MK What's the future of TV, radio, magazines and newspapers, as we know them today?
BF People will continue to watch, listen and read - for information and entertainment - as they always have. The devices will change. Advertising will still be the main means of support. Over the centuries, people like Gutenberg, Marconi and Farnsworth invented the means of distribution, allowing the masses to consume and for the one to reach the many.
Now we have the many reaching the many instantaneously, like MySpace.com. There's a certain chaos that's likely to ensue for a few years, which will be followed by a period of consolidation.
MK The consumer is in control. That's what everyone says, from marketers to suppliers to content producers. But without meaning to demean consumers, the position that the consumer is in control implies that we're soon about to live under the rule of the mobs.

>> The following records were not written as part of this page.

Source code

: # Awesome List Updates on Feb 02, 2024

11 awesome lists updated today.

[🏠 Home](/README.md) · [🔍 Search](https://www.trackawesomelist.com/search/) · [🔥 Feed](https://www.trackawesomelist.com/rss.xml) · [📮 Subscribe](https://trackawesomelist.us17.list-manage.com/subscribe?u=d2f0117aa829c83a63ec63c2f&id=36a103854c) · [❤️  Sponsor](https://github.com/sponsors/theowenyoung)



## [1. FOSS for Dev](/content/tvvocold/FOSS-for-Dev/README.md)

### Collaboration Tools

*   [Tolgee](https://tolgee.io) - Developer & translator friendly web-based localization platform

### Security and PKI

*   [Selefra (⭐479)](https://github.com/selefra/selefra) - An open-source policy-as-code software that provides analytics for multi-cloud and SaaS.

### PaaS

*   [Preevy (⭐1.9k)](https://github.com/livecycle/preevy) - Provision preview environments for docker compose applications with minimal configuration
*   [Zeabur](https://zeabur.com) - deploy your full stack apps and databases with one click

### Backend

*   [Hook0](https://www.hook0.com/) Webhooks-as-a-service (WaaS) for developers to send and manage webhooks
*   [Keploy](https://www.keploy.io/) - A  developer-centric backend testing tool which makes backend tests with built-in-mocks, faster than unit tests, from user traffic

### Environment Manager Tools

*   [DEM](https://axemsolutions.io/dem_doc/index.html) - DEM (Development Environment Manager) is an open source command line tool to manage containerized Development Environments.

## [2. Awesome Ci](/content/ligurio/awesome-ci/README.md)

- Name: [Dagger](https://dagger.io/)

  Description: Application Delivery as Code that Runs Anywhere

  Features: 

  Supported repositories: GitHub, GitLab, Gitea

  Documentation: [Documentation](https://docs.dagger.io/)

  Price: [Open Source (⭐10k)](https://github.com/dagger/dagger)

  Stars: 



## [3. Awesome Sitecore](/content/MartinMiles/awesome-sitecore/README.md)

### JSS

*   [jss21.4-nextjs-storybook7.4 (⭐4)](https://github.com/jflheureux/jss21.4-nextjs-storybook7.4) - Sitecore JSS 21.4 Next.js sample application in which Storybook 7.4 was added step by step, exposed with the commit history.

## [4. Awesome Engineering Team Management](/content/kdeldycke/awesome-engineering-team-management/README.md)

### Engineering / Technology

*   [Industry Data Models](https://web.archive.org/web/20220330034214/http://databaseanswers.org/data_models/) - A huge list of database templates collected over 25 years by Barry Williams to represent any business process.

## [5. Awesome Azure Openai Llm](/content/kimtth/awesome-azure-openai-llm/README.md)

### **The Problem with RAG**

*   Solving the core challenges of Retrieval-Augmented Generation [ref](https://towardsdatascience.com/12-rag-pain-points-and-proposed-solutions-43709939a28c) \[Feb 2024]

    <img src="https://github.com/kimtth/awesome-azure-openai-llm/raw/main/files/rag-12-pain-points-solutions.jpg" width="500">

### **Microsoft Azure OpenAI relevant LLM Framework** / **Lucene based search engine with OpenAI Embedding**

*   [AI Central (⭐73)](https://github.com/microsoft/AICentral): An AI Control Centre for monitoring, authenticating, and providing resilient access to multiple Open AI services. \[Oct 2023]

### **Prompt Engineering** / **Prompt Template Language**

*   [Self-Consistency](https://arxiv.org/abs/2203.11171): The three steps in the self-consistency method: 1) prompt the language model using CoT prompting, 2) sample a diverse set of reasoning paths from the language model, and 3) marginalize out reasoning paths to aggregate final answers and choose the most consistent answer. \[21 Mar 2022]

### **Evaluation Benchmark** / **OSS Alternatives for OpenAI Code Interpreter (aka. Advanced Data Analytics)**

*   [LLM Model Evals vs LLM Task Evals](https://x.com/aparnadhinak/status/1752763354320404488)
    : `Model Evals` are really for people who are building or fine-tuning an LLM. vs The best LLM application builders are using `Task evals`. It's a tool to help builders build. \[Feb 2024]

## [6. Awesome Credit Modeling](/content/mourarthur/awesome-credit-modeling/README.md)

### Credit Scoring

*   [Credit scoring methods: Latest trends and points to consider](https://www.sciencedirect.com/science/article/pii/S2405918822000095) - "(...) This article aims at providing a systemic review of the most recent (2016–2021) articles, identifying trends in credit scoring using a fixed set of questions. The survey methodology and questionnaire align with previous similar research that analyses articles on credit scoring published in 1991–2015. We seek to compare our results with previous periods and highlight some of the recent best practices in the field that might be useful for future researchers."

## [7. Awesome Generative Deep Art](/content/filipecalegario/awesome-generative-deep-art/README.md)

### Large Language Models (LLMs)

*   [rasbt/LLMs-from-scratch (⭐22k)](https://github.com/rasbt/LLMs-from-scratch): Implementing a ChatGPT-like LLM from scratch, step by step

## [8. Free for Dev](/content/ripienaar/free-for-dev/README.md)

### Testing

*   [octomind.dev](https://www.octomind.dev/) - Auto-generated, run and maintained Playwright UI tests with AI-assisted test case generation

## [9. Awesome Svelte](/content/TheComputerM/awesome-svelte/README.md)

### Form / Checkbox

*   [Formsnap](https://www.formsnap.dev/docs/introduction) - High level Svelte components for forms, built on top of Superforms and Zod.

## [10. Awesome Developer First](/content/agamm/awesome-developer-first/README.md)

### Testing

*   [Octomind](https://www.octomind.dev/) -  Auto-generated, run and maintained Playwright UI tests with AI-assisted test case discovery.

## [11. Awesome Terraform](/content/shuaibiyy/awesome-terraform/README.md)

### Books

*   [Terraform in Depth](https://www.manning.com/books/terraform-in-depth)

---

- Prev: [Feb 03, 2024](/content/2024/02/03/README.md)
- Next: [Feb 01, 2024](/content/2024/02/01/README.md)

BF That's where the gatekeepers come in to help each person organize his or her personal media universe and give them access to trusted, quality content. The battle among the potential gatekeepers - Google? MSN? Yahoo? TimeWarner? Comcast? Verizon? at&t? Apple? - will be the fascinating fight to watch.
MK Sure, everyone's struggling to be the gatekeeper to the consumer experience online, including Google and Yahoo and AOL. Now some of them are going into businesses that traditionally were the province of their suppliers: analysis, news, content generation and so on. Isn't this churn unsettling not just to consumers but also advertisers?
BF Part of the problem is that we're still applying old advertising models to new media experiences. This is going to take awhile to sort out, but in the end the consumer will dictate what that experience should be. That's why we have pop-up blockers.